Intercepts
DMS Rejoinder
The Intercept last week regarding the "mean time to restore" operations
for the Defense Message System drew some interest from Jerry Bennis, DMS
program manager at the Defense Information Systems Agency. The Army was
concerned about the contract's 26-hour turnaround time for DMS trouble calls
and requested that the contract be changed to reduce the time to two, four
or eight hours.
However, the Army's a little confused, according to Bennis, who said
even two, four or eight hours is too long for a mission-critical system,
calling that kind of metric "not usable...as far as fault tolerance is concerned."
The goal for the DMS program, which the Navy and Air Force have already
bought into, is to have "N+1 clustered servers" in place so that when one
server goes down, the others pick up the services and the user never sees
a problem, Bennis said. "We never found a single instance where we've had
more than one server fail at a time," he said. "What you need really is
nonstop availability."
LogMod Squad
My St. Louis mobile receive station picked up strong signals last week
that 206 out of 209 former Army Logistics Systems Support Center employees
have completed the transition from government employees to Computer Sciences
Corp. bandits. If my math is correct, then that's about 98.6 percent. Not
bad for an employment package that just a few months ago some reported
was "riddled with errors."
The Door is Always Open
The revolving door between the government and industry has for a long
time been turning in one direction — toward industry. However, the door
received a jarring kick in the opposite direction this month when NSA Director
Lt. Gen. Michael Hayden nominated Science Applications International Corp.'s
William Black Jr. to be the agency's next deputy director (see story, Page
55).
Black had retired from the agency in 1997 and later started a new career
in the high-tech industry with SAIC. When I asked one of my intelligence-community
observers what this appointment might mean for the still-frosty Cold War-era
agency, he said he didn't have a clue, "other than that this illustrates
the fundamental truth that, sooner or later, everybody works for SAIC for
a while."
Army Gets J-6 Post
My E-ring listening post has picked up strong signals that Army Maj.

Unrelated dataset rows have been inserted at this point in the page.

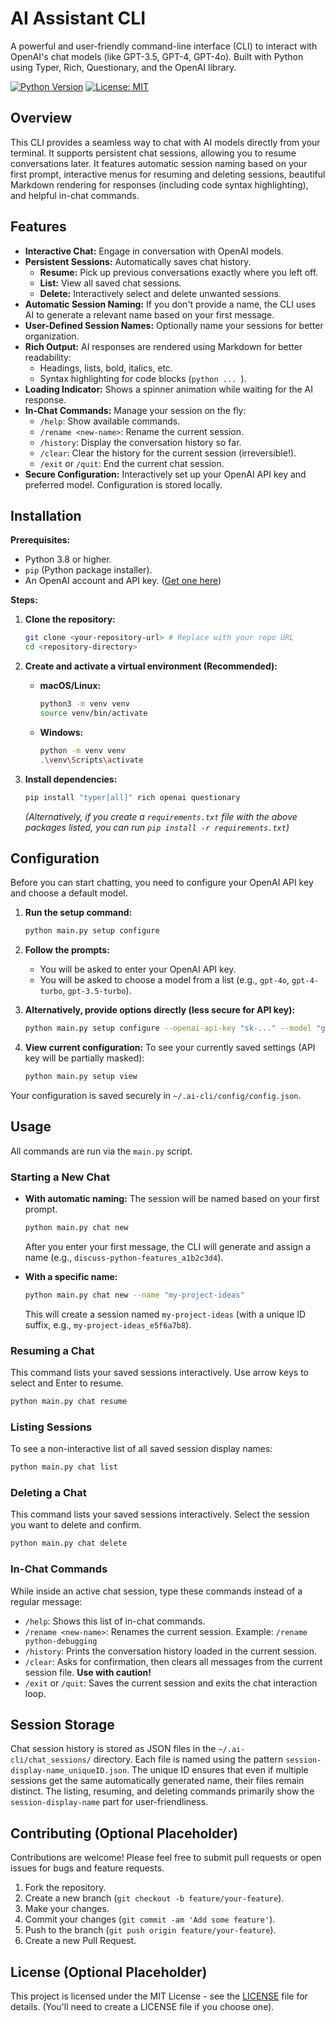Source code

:# AI Assistant CLI

A powerful and user-friendly command-line interface (CLI) to interact with OpenAI's chat models (like GPT-3.5, GPT-4, GPT-4o). Built with Python using Typer, Rich, Questionary, and the OpenAI library.

[![Python Version](https://img.shields.io/badge/python-3.8%2B-blue.svg)](https://www.python.org/)
[![License: MIT](https://img.shields.io/badge/License-MIT-yellow.svg)](https://opensource.org/licenses/MIT) <!-- Choose your license -->

## Overview

This CLI provides a seamless way to chat with AI models directly from your terminal. It supports persistent chat sessions, allowing you to resume conversations later. It features automatic session naming based on your first prompt, interactive menus for resuming and deleting sessions, beautiful Markdown rendering for responses (including code syntax highlighting), and helpful in-chat commands.

## Features

- **Interactive Chat:** Engage in conversation with OpenAI models.
- **Persistent Sessions:** Automatically saves chat history.
  - **Resume:** Pick up previous conversations exactly where you left off.
  - **List:** View all saved chat sessions.
  - **Delete:** Interactively select and delete unwanted sessions.
- **Automatic Session Naming:** If you don't provide a name, the CLI uses AI to generate a relevant name based on your first message.
- **User-Defined Session Names:** Optionally name your sessions for better organization.
- **Rich Output:** AI responses are rendered using Markdown for better readability:
  - Headings, lists, bold, italics, etc.
  - Syntax highlighting for code blocks (`python ... `).
- **Loading Indicator:** Shows a spinner animation while waiting for the AI response.
- **In-Chat Commands:** Manage your session on the fly:
  - `/help`: Show available commands.
  - `/rename <new-name>`: Rename the current session.
  - `/history`: Display the conversation history so far.
  - `/clear`: Clear the history for the current session (irreversible!).
  - `/exit` or `/quit`: End the current chat session.
- **Secure Configuration:** Interactively set up your OpenAI API key and preferred model. Configuration is stored locally.

## Installation

**Prerequisites:**

- Python 3.8 or higher.
- `pip` (Python package installer).
- An OpenAI account and API key. ([Get one here](https://platform.openai.com/signup))

**Steps:**

1.  **Clone the repository:**

    ```bash
    git clone <your-repository-url> # Replace with your repo URL
    cd <repository-directory>
    ```

2.  **Create and activate a virtual environment (Recommended):**

    - **macOS/Linux:**
      ```bash
      python3 -m venv venv
      source venv/bin/activate
      ```
    - **Windows:**
      ```bash
      python -m venv venv
      .\venv\Scripts\activate
      ```

3.  **Install dependencies:**
    ```bash
    pip install "typer[all]" rich openai questionary
    ```
    _(Alternatively, if you create a `requirements.txt` file with the above packages listed, you can run `pip install -r requirements.txt`)_

## Configuration

Before you can start chatting, you need to configure your OpenAI API key and choose a default model.

1.  **Run the setup command:**

    ```bash
    python main.py setup configure
    ```

2.  **Follow the prompts:**

    - You will be asked to enter your OpenAI API key.
    - You will be asked to choose a model from a list (e.g., `gpt-4o`, `gpt-4-turbo`, `gpt-3.5-turbo`).

3.  **Alternatively, provide options directly (less secure for API key):**

    ```bash
    python main.py setup configure --openai-api-key "sk-..." --model "gpt-4o"
    ```

4.  **View current configuration:**
    To see your currently saved settings (API key will be partially masked):
    ```bash
    python main.py setup view
    ```

Your configuration is saved securely in `~/.ai-cli/config/config.json`.

## Usage

All commands are run via the `main.py` script.

### Starting a New Chat

- **With automatic naming:** The session will be named based on your first prompt.

  ```bash
  python main.py chat new
  ```

  After you enter your first message, the CLI will generate and assign a name (e.g., `discuss-python-features_a1b2c3d4`).

- **With a specific name:**
  ```bash
  python main.py chat new --name "my-project-ideas"
  ```
  This will create a session named `my-project-ideas` (with a unique ID suffix, e.g., `my-project-ideas_e5f6a7b8`).

### Resuming a Chat

This command lists your saved sessions interactively. Use arrow keys to select and Enter to resume.

```bash
python main.py chat resume
```

### Listing Sessions

To see a non-interactive list of all saved session display names:

```bash
python main.py chat list
```

### Deleting a Chat

This command lists your saved sessions interactively. Select the session you want to delete and confirm.

```bash
python main.py chat delete
```

### In-Chat Commands

While inside an active chat session, type these commands instead of a regular message:

- `/help`: Shows this list of in-chat commands.
- `/rename <new-name>`: Renames the current session. Example: `/rename python-debugging`
- `/history`: Prints the conversation history loaded in the current session.
- `/clear`: Asks for confirmation, then clears all messages from the current session file. **Use with caution!**
- `/exit` or `/quit`: Saves the current session and exits the chat interaction loop.

## Session Storage

Chat session history is stored as JSON files in the `~/.ai-cli/chat_sessions/` directory. Each file is named using the pattern `session-display-name_uniqueID.json`. The unique ID ensures that even if multiple sessions get the same automatically generated name, their files remain distinct. The listing, resuming, and deleting commands primarily show the `session-display-name` part for user-friendliness.

## Contributing (Optional Placeholder)

Contributions are welcome! Please feel free to submit pull requests or open issues for bugs and feature requests.

1.  Fork the repository.
2.  Create a new branch (`git checkout -b feature/your-feature`).
3.  Make your changes.
4.  Commit your changes (`git commit -am 'Add some feature'`).
5.  Push to the branch (`git push origin feature/your-feature`).
6.  Create a new Pull Request.

## License (Optional Placeholder)

This project is licensed under the MIT License - see the [LICENSE](LICENSE) file for details. (You'll need to create a LICENSE file if you choose one).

Gen. Joseph Kellogg Jr. has been given another star (making him a Lt. Gen.)
and handed the assignment of director of command, control, communications
and computer systems, J-6, at the Pentagon. Kellogg is currently serving
as the assistant deputy chief of staff for operations and plans for the
Army. I smell a new joint service communications "vision" or, better yet,
"transformation" on the way.
High-Tech Olympians
Low-level signals emanating from deep within the Defense Department's
information security community indicate that some longtime readers of Intercepts
considered my rundown in the July 10 issue of Special Agent Jim Christy's
team- building exercises as a "slam" against what many understand to be
a worthwhile, funded-on-a-shoestring program.
Fortunately, I've been told that Art Money, assistant secretary of Defense
for command, control, communications and intelligence, understands the light-hearted
nature of this column and the value of entertaining, team-building exercises
such as Christy's "Sneaker-net Relay."
Haven't we all found ourselves at one point or another running down
the hall with a floppy disk on our forehead?